• REQUIREMENT
Write out the entries exactly, leaving out every picture.
===== RECORDS SHOWN =====
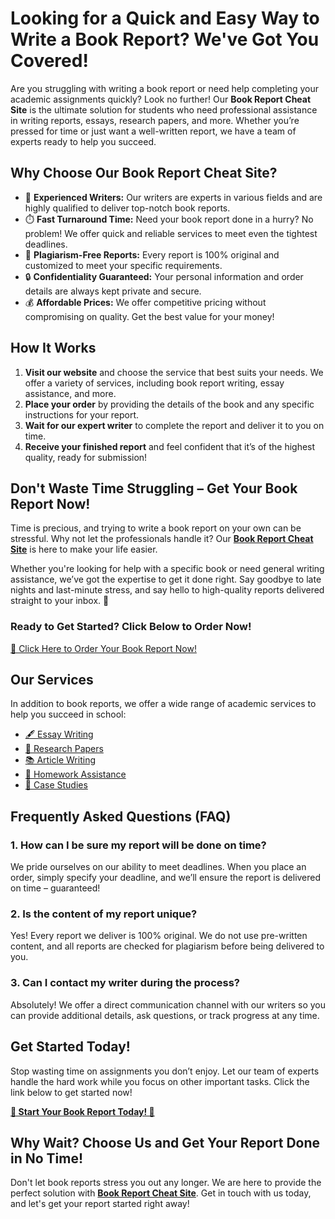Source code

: # Looking for a Quick and Easy Way to Write a Book Report? We've Got You Covered!

Are you struggling with writing a book report or need help completing your academic assignments quickly? Look no further! Our **Book Report Cheat Site** is the ultimate solution for students who need professional assistance in writing reports, essays, research papers, and more. Whether you’re pressed for time or just want a well-written report, we have a team of experts ready to help you succeed.

## Why Choose Our Book Report Cheat Site?

- 💼 **Experienced Writers:** Our writers are experts in various fields and are highly qualified to deliver top-notch book reports.
- ⏱️ **Fast Turnaround Time:** Need your book report done in a hurry? No problem! We offer quick and reliable services to meet even the tightest deadlines.
- 📝 **Plagiarism-Free Reports:** Every report is 100% original and customized to meet your specific requirements.
- 🔒 **Confidentiality Guaranteed:** Your personal information and order details are always kept private and secure.
- 💰 **Affordable Prices:** We offer competitive pricing without compromising on quality. Get the best value for your money!

## How It Works

1. **Visit our website** and choose the service that best suits your needs. We offer a variety of services, including book report writing, essay assistance, and more.
2. **Place your order** by providing the details of the book and any specific instructions for your report.
3. **Wait for our expert writer** to complete the report and deliver it to you on time.
4. **Receive your finished report** and feel confident that it’s of the highest quality, ready for submission!

## Don't Waste Time Struggling – Get Your Book Report Now!

Time is precious, and trying to write a book report on your own can be stressful. Why not let the professionals handle it? Our [**Book Report Cheat Site**](https://tinyurl.com/topessay?keyword=book+report+cheat+site) is here to make your life easier.

Whether you're looking for help with a specific book or need general writing assistance, we’ve got the expertise to get it done right. Say goodbye to late nights and last-minute stress, and say hello to high-quality reports delivered straight to your inbox. 📧

### Ready to Get Started? Click Below to Order Now!

[🔗 Click Here to Order Your Book Report Now!](https://tinyurl.com/topessay?keyword=book+report+cheat+site)

## Our Services

In addition to book reports, we offer a wide range of academic services to help you succeed in school:

- [🖋️ Essay Writing](https://tinyurl.com/topessay?keyword=book+report+cheat+site)
- [🔬 Research Papers](https://tinyurl.com/topessay?keyword=book+report+cheat+site)
- [📚 Article Writing](https://tinyurl.com/topessay?keyword=book+report+cheat+site)
- [🏫 Homework Assistance](https://tinyurl.com/topessay?keyword=book+report+cheat+site)
- [📖 Case Studies](https://tinyurl.com/topessay?keyword=book+report+cheat+site)

## Frequently Asked Questions (FAQ)

### 1. How can I be sure my report will be done on time?

We pride ourselves on our ability to meet deadlines. When you place an order, simply specify your deadline, and we’ll ensure the report is delivered on time – guaranteed!

### 2. Is the content of my report unique?

Yes! Every report we deliver is 100% original. We do not use pre-written content, and all reports are checked for plagiarism before being delivered to you.

### 3. Can I contact my writer during the process?

Absolutely! We offer a direct communication channel with our writers so you can provide additional details, ask questions, or track progress at any time.

## Get Started Today!

Stop wasting time on assignments you don’t enjoy. Let our team of experts handle the hard work while you focus on other important tasks. Click the link below to get started now!

[**🚀 Start Your Book Report Today! 🚀**](https://tinyurl.com/topessay?keyword=book+report+cheat+site)

## Why Wait? Choose Us and Get Your Report Done in No Time!

Don't let book reports stress you out any longer. We are here to provide the perfect solution with [**Book Report Cheat Site**](https://tinyurl.com/topessay?keyword=book+report+cheat+site). Get in touch with us today, and let's get your report started right away!
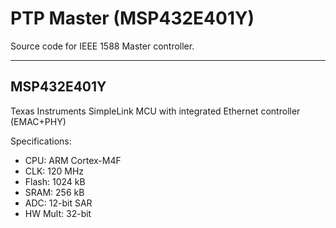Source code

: # PTP Master (MSP432E401Y)

Source code for IEEE 1588 Master controller.

---
## MSP432E401Y

Texas Instruments SimpleLink MCU with integrated Ethernet controller (EMAC+PHY)

Specifications:
- CPU: ARM Cortex-M4F
- CLK: 120 MHz
- Flash: 1024 kB
- SRAM: 256 kB
- ADC: 12-bit SAR
- HW Mult: 32-bit
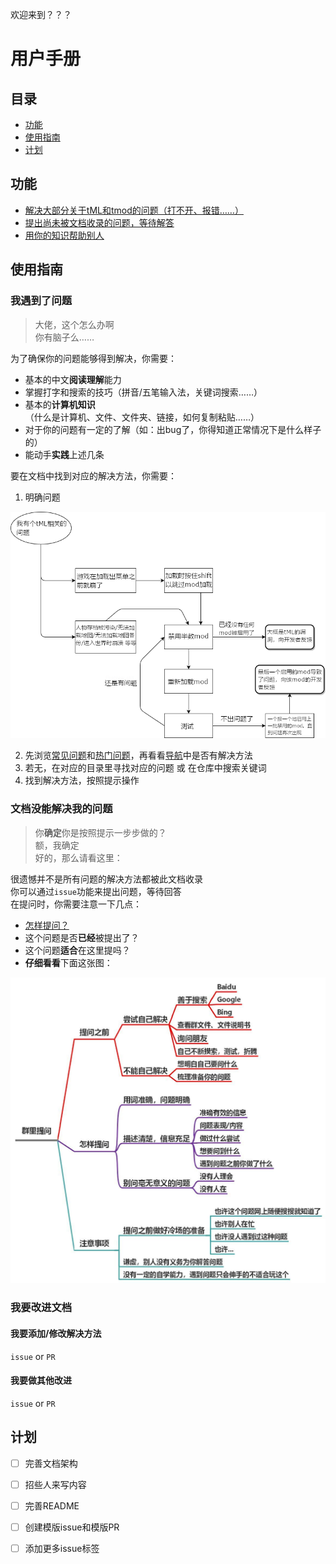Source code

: 欢迎来到？？？
# 用户手册

## 目录
- [功能](#功能)
- [使用指南](#使用指南)
- [计划](#计划)

## 功能

- [解决大部分关于tML和tmod的问题（打不开、报错……）](#我遇到了问题)
- [提出尚未被文档收录的问题，等待解答](#文档没能解决我的问题)
- [用你的知识帮助别人](#我要改进文档)

## 使用指南

### 我遇到了问题

>大佬，这个怎么办啊  
>你有脑子么……

为了确保你的问题能够得到解决，你需要：

- 基本的中文**阅读理解**能力
- 掌握打字和搜索的技巧（拼音/五笔输入法，关键词搜索……）
- 基本的**计算机知识**（什么是计算机、文件、文件夹、链接，如何复制粘贴……）
- 对于你的问题有一定的了解（如：出bug了，你得知道正常情况下是什么样子的）
- 能动手**实践**上述几条

要在文档中找到对应的解决方法，你需要：

1. 明确问题

![明确问题][HowToDetermineIssues]

2. 先浏览[常见问题][FAQs]和[热门问题][HotPotatos]，再看看[导航][导航]中是否有解决方法
3. 若无，在对应的目录里寻找对应的问题 或 在仓库中搜索关键词
4. 找到解决方法，按照提示操作

### 文档没能解决我的问题

>你**确定**你是按照提示一步步做的？  
>额，我确定  
>好的，那么请看这里：

很遗憾并不是所有问题的解决方法都被此文档收录  
你可以通过`issue`功能来提出问题，等待回答  
在提问时，你需要注意一下几点：

- [怎样提问？][HTAQTSW]
- 这个问题是否**已经**被提出了？
- 这个问题**适合**在这里提吗？
- **仔细看看**下面这张图：

![如何在群里提问][AQIGC]

### 我要改进文档

#### 我要添加/修改解决方法

`issue` or `PR`

#### 我要做其他改进

`issue` or `PR`

## 计划

- [ ] 完善文档架构
- [ ] 招些人来写内容
- [ ] 完善README
- [ ] 创建模版issue和模版PR
- [ ] 添加更多issue标签


[FAQs]: https://github.com/lyc-Lacewing/tML-and-tmod-issues-cn/blob/master/IssuesAndSolutions/FAQs.md
[HotPotatos]: https://github.com/lyc-Lacewing/tML-and-tmod-issues-cn/blob/master/IssuesAndSolutions/HotPotatos.md
[导航]: https://github.com/lyc-Lacewing/tML-and-tmod-issues-cn/blob/master/Redirection.md
[HowToDetermineIssues]: Assets/Images/tMLImages/HowToDetermineIssues_cn.png
[HTAQTSW]: https://github.com/ryanhanwu/How-To-Ask-Questions-The-Smart-Way/blob/main/README-zh_CN.md
[AQIGC]: Assets/Images/tMLImages/AskQuestionsInQroupChats_cn.jpg
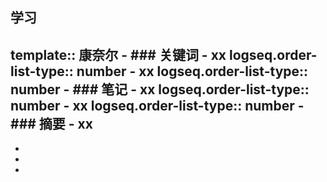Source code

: ## 学习
template:: 康奈尔
	- ### 关键词
		- xx
		  logseq.order-list-type:: number
		- xx
		  logseq.order-list-type:: number
	- ### 笔记
		- xx
		  logseq.order-list-type:: number
		- xx
		  logseq.order-list-type:: number
	- ### 摘要
		- xx
-
-
-
-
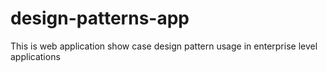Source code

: # design-patterns-app
This is web application show case design pattern usage in enterprise level applications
=====
• TASK RESULT
Source code

: # Looking for a Quick and Easy Way to Write a Book Report? We've Got You Covered!

Are you struggling with writing a book report or need help completing your academic assignments quickly? Look no further! Our **Book Report Cheat Site** is the ultimate solution for students who need professional assistance in writing reports, essays, research papers, and more. Whether you’re pressed for time or just want a well-written report, we have a team of experts ready to help you succeed.

## Why Choose Our Book Report Cheat Site?

- 💼 **Experienced Writers:** Our writers are experts in various fields and are highly qualified to deliver top-notch book reports.
- ⏱️ **Fast Turnaround Time:** Need your book report done in a hurry? No problem! We offer quick and reliable services to meet even the tightest deadlines.
- 📝 **Plagiarism-Free Reports:** Every report is 100% original and customized to meet your specific requirements.
- 🔒 **Confidentiality Guaranteed:** Your personal information and order details are always kept private and secure.
- 💰 **Affordable Prices:** We offer competitive pricing without compromising on quality. Get the best value for your money!

## How It Works

1. **Visit our website** and choose the service that best suits your needs. We offer a variety of services, including book report writing, essay assistance, and more.
2. **Place your order** by providing the details of the book and any specific instructions for your report.
3. **Wait for our expert writer** to complete the report and deliver it to you on time.
4. **Receive your finished report** and feel confident that it’s of the highest quality, ready for submission!

## Don't Waste Time Struggling – Get Your Book Report Now!

Time is precious, and trying to write a book report on your own can be stressful. Why not let the professionals handle it? Our [**Book Report Cheat Site**](https://tinyurl.com/topessay?keyword=book+report+cheat+site) is here to make your life easier.

Whether you're looking for help with a specific book or need general writing assistance, we’ve got the expertise to get it done right. Say goodbye to late nights and last-minute stress, and say hello to high-quality reports delivered straight to your inbox. 📧

### Ready to Get Started? Click Below to Order Now!

[🔗 Click Here to Order Your Book Report Now!](https://tinyurl.com/topessay?keyword=book+report+cheat+site)

## Our Services

In addition to book reports, we offer a wide range of academic services to help you succeed in school:

- [🖋️ Essay Writing](https://tinyurl.com/topessay?keyword=book+report+cheat+site)
- [🔬 Research Papers](https://tinyurl.com/topessay?keyword=book+report+cheat+site)
- [📚 Article Writing](https://tinyurl.com/topessay?keyword=book+report+cheat+site)
- [🏫 Homework Assistance](https://tinyurl.com/topessay?keyword=book+report+cheat+site)
- [📖 Case Studies](https://tinyurl.com/topessay?keyword=book+report+cheat+site)

## Frequently Asked Questions (FAQ)

### 1. How can I be sure my report will be done on time?

We pride ourselves on our ability to meet deadlines. When you place an order, simply specify your deadline, and we’ll ensure the report is delivered on time – guaranteed!

### 2. Is the content of my report unique?

Yes! Every report we deliver is 100% original. We do not use pre-written content, and all reports are checked for plagiarism before being delivered to you.

### 3. Can I contact my writer during the process?

Absolutely! We offer a direct communication channel with our writers so you can provide additional details, ask questions, or track progress at any time.

## Get Started Today!

Stop wasting time on assignments you don’t enjoy. Let our team of experts handle the hard work while you focus on other important tasks. Click the link below to get started now!

[**🚀 Start Your Book Report Today! 🚀**](https://tinyurl.com/topessay?keyword=book+report+cheat+site)

## Why Wait? Choose Us and Get Your Report Done in No Time!

Don't let book reports stress you out any longer. We are here to provide the perfect solution with [**Book Report Cheat Site**](https://tinyurl.com/topessay?keyword=book+report+cheat+site). Get in touch with us today, and let's get your report started right away!
Source code

: # PTP Master (MSP432E401Y)

Source code for IEEE 1588 Master controller.

---
## MSP432E401Y

Texas Instruments SimpleLink MCU with integrated Ethernet controller (EMAC+PHY)

Specifications:
- CPU: ARM Cortex-M4F
- CLK: 120 MHz
- Flash: 1024 kB
- SRAM: 256 kB
- ADC: 12-bit SAR
- HW Mult: 32-bit
Source code

: 欢迎来到？？？
# 用户手册

## 目录
- [功能](#功能)
- [使用指南](#使用指南)
- [计划](#计划)

## 功能

- [解决大部分关于tML和tmod的问题（打不开、报错……）](#我遇到了问题)
- [提出尚未被文档收录的问题，等待解答](#文档没能解决我的问题)
- [用你的知识帮助别人](#我要改进文档)

## 使用指南

### 我遇到了问题

>大佬，这个怎么办啊  
>你有脑子么……

为了确保你的问题能够得到解决，你需要：

- 基本的中文**阅读理解**能力
- 掌握打字和搜索的技巧（拼音/五笔输入法，关键词搜索……）
- 基本的**计算机知识**（什么是计算机、文件、文件夹、链接，如何复制粘贴……）
- 对于你的问题有一定的了解（如：出bug了，你得知道正常情况下是什么样子的）
- 能动手**实践**上述几条

要在文档中找到对应的解决方法，你需要：

1. 明确问题

![明确问题][HowToDetermineIssues]

2. 先浏览[常见问题][FAQs]和[热门问题][HotPotatos]，再看看[导航][导航]中是否有解决方法
3. 若无，在对应的目录里寻找对应的问题 或 在仓库中搜索关键词
4. 找到解决方法，按照提示操作

### 文档没能解决我的问题

>你**确定**你是按照提示一步步做的？  
>额，我确定  
>好的，那么请看这里：

很遗憾并不是所有问题的解决方法都被此文档收录  
你可以通过`issue`功能来提出问题，等待回答  
在提问时，你需要注意一下几点：

- [怎样提问？][HTAQTSW]
- 这个问题是否**已经**被提出了？
- 这个问题**适合**在这里提吗？
- **仔细看看**下面这张图：

![如何在群里提问][AQIGC]

### 我要改进文档

#### 我要添加/修改解决方法

`issue` or `PR`

#### 我要做其他改进

`issue` or `PR`

## 计划

- [ ] 完善文档架构
- [ ] 招些人来写内容
- [ ] 完善README
- [ ] 创建模版issue和模版PR
- [ ] 添加更多issue标签


[FAQs]: https://github.com/lyc-Lacewing/tML-and-tmod-issues-cn/blob/master/IssuesAndSolutions/FAQs.md
[HotPotatos]: https://github.com/lyc-Lacewing/tML-and-tmod-issues-cn/blob/master/IssuesAndSolutions/HotPotatos.md
[导航]: https://github.com/lyc-Lacewing/tML-and-tmod-issues-cn/blob/master/Redirection.md
[HowToDetermineIssues]: Assets/Images/tMLImages/HowToDetermineIssues_cn.png
[HTAQTSW]: https://github.com/ryanhanwu/How-To-Ask-Questions-The-Smart-Way/blob/main/README-zh_CN.md
[AQIGC]: Assets/Images/tMLImages/AskQuestionsInQroupChats_cn.jpg
Source code

: ## 学习
template:: 康奈尔
	- ### 关键词
		- xx
		  logseq.order-list-type:: number
		- xx
		  logseq.order-list-type:: number
	- ### 笔记
		- xx
		  logseq.order-list-type:: number
		- xx
		  logseq.order-list-type:: number
	- ### 摘要
		- xx
-
-
-
-
Source code

: # design-patterns-app
This is web application show case design pattern usage in enterprise level applications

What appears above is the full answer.